[Start of Attachment]

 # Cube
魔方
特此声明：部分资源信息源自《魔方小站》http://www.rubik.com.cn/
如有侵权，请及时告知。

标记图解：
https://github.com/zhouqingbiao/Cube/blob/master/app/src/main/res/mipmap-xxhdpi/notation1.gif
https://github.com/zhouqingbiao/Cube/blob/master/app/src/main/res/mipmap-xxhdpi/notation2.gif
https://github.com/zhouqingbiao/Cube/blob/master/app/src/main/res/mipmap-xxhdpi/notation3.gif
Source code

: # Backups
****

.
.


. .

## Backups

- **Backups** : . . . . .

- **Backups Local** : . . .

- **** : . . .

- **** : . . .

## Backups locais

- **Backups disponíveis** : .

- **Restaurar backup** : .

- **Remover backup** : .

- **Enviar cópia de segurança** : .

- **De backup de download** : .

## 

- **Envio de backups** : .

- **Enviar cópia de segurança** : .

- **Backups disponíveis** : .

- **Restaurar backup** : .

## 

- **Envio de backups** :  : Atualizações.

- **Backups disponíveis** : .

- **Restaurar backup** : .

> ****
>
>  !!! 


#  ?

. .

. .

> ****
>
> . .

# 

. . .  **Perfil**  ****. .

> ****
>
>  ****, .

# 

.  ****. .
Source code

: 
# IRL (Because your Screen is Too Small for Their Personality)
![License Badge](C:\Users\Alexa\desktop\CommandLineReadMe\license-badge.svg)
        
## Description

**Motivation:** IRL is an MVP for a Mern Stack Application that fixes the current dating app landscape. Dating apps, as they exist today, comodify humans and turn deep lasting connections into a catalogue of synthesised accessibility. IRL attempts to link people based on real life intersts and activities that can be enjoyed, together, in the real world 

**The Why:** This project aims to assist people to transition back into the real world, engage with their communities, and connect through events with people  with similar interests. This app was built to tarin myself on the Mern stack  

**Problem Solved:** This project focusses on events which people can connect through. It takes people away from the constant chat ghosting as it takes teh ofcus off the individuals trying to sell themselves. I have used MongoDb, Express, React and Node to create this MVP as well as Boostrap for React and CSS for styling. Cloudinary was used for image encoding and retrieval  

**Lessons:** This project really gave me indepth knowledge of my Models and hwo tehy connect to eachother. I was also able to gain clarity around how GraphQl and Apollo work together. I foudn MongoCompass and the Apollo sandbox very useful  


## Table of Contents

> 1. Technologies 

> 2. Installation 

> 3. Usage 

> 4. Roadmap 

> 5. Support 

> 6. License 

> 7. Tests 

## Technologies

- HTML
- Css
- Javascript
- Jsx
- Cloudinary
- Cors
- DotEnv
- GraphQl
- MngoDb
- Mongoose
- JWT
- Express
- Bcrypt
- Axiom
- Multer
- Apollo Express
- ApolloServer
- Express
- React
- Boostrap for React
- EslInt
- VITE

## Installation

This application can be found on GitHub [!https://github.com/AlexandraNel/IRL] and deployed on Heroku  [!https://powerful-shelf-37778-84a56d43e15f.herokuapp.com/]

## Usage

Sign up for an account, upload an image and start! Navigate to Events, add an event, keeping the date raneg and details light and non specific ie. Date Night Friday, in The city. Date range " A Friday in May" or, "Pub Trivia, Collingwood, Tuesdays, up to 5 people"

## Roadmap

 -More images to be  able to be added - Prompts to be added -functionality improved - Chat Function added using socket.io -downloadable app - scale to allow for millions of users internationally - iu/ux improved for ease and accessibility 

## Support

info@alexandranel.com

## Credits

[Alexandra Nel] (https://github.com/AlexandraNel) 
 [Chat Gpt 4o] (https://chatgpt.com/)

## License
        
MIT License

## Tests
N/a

[End of Attachment]

Assignment
Among the lines of the listing, count those holding the string "Boostrap" and reply with the count only.

Exercise answer
2